(Rendered images with source text)

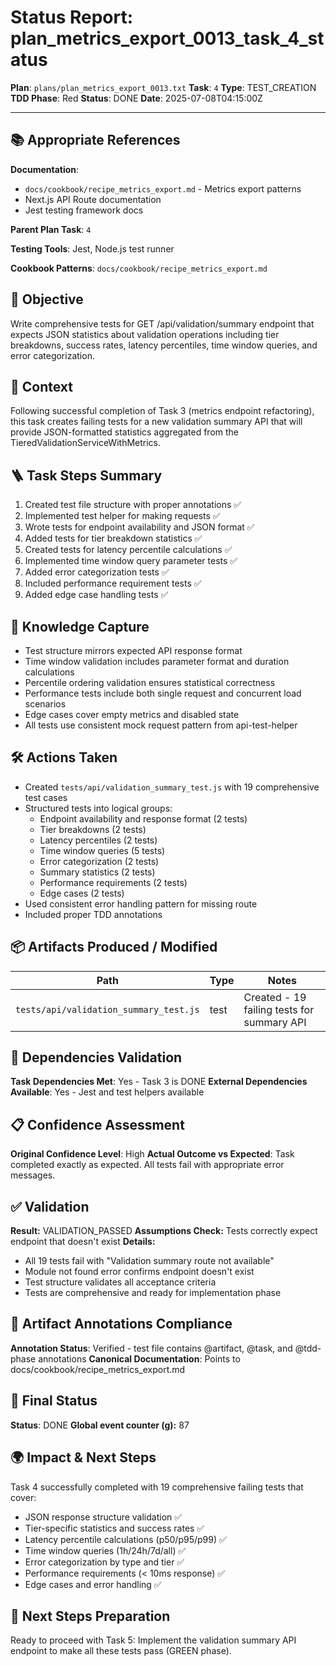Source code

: <!-- Save as status/plan_<id>_task_<id>_status.md -->
# Status Report: plan_metrics_export_0013_task_4_status

**Plan**: `plans/plan_metrics_export_0013.txt`
**Task**: `4`
**Type**: TEST_CREATION
**TDD Phase**: Red
**Status**: DONE
**Date**: 2025-07-08T04:15:00Z

---

## 📚 Appropriate References

**Documentation**: 
- `docs/cookbook/recipe_metrics_export.md` - Metrics export patterns
- Next.js API Route documentation
- Jest testing framework docs

**Parent Plan Task**: `4` <!-- from plan_metrics_export_0013.txt -->

**Testing Tools**: Jest, Node.js test runner

**Cookbook Patterns**: `docs/cookbook/recipe_metrics_export.md`

## 🎯 Objective

Write comprehensive tests for GET /api/validation/summary endpoint that expects JSON statistics about validation operations including tier breakdowns, success rates, latency percentiles, time window queries, and error categorization.

## 📝 Context

Following successful completion of Task 3 (metrics endpoint refactoring), this task creates failing tests for a new validation summary API that will provide JSON-formatted statistics aggregated from the TieredValidationServiceWithMetrics.

## 🪜 Task Steps Summary

1. Created test file structure with proper annotations ✅
2. Implemented test helper for making requests ✅
3. Wrote tests for endpoint availability and JSON format ✅
4. Added tests for tier breakdown statistics ✅
5. Created tests for latency percentile calculations ✅
6. Implemented time window query parameter tests ✅
7. Added error categorization tests ✅
8. Included performance requirement tests ✅
9. Added edge case handling tests ✅

## 🧠 Knowledge Capture

- Test structure mirrors expected API response format
- Time window validation includes parameter format and duration calculations
- Percentile ordering validation ensures statistical correctness
- Performance tests include both single request and concurrent load scenarios
- Edge cases cover empty metrics and disabled state
- All tests use consistent mock request pattern from api-test-helper

## 🛠 Actions Taken

- Created `tests/api/validation_summary_test.js` with 19 comprehensive test cases
- Structured tests into logical groups:
  - Endpoint availability and response format (2 tests)
  - Tier breakdowns (2 tests)
  - Latency percentiles (2 tests)
  - Time window queries (5 tests)
  - Error categorization (2 tests)
  - Summary statistics (2 tests)
  - Performance requirements (2 tests)
  - Edge cases (2 tests)
- Used consistent error handling pattern for missing route
- Included proper TDD annotations

## 📦 Artifacts Produced / Modified
| Path | Type | Notes |
|------|------|-------|
| `tests/api/validation_summary_test.js` | test | Created - 19 failing tests for summary API |

## 🔗 Dependencies Validation

**Task Dependencies Met**: Yes - Task 3 is DONE
**External Dependencies Available**: Yes - Jest and test helpers available

## 📋 Confidence Assessment

**Original Confidence Level**: High
**Actual Outcome vs Expected**: Task completed exactly as expected. All tests fail with appropriate error messages.

## ✅ Validation

**Result:** VALIDATION_PASSED
**Assumptions Check:** Tests correctly expect endpoint that doesn't exist
**Details:** 
- All 19 tests fail with "Validation summary route not available"
- Module not found error confirms endpoint doesn't exist
- Test structure validates all acceptance criteria
- Tests are comprehensive and ready for implementation phase

## 🔗 Artifact Annotations Compliance

**Annotation Status**: Verified - test file contains @artifact, @task, and @tdd-phase annotations
**Canonical Documentation**: Points to docs/cookbook/recipe_metrics_export.md

## 🏁 Final Status

**Status**: DONE
**Global event counter (g):** 87

## 🌍 Impact & Next Steps

Task 4 successfully completed with 19 comprehensive failing tests that cover:
- JSON response structure validation ✅
- Tier-specific statistics and success rates ✅
- Latency percentile calculations (p50/p95/p99) ✅
- Time window queries (1h/24h/7d/all) ✅
- Error categorization by type and tier ✅
- Performance requirements (< 10ms response) ✅
- Edge cases and error handling ✅

## 🚀 Next Steps Preparation

Ready to proceed with Task 5: Implement the validation summary API endpoint to make all these tests pass (GREEN phase).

Exercise prompt:
Leave out all pictures and output each line exactly, from the top of the records through the line that holds "- Edge cases cover".

Response:
Source code

: <!-- Save as status/plan_<id>_task_<id>_status.md -->
# Status Report: plan_metrics_export_0013_task_4_status

**Plan**: `plans/plan_metrics_export_0013.txt`
**Task**: `4`
**Type**: TEST_CREATION
**TDD Phase**: Red
**Status**: DONE
**Date**: 2025-07-08T04:15:00Z

---

## 📚 Appropriate References

**Documentation**: 
- `docs/cookbook/recipe_metrics_export.md` - Metrics export patterns
- Next.js API Route documentation
- Jest testing framework docs

**Parent Plan Task**: `4` <!-- from plan_metrics_export_0013.txt -->

**Testing Tools**: Jest, Node.js test runner

**Cookbook Patterns**: `docs/cookbook/recipe_metrics_export.md`

## 🎯 Objective

Write comprehensive tests for GET /api/validation/summary endpoint that expects JSON statistics about validation operations including tier breakdowns, success rates, latency percentiles, time window queries, and error categorization.

## 📝 Context

Following successful completion of Task 3 (metrics endpoint refactoring), this task creates failing tests for a new validation summary API that will provide JSON-formatted statistics aggregated from the TieredValidationServiceWithMetrics.

## 🪜 Task Steps Summary

1. Created test file structure with proper annotations ✅
2. Implemented test helper for making requests ✅
3. Wrote tests for endpoint availability and JSON format ✅
4. Added tests for tier breakdown statistics ✅
5. Created tests for latency percentile calculations ✅
6. Implemented time window query parameter tests ✅
7. Added error categorization tests ✅
8. Included performance requirement tests ✅
9. Added edge case handling tests ✅

## 🧠 Knowledge Capture

- Test structure mirrors expected API response format
- Time window validation includes parameter format and duration calculations
- Percentile ordering validation ensures statistical correctness
- Performance tests include both single request and concurrent load scenarios
- Edge cases cover empty metrics and disabled state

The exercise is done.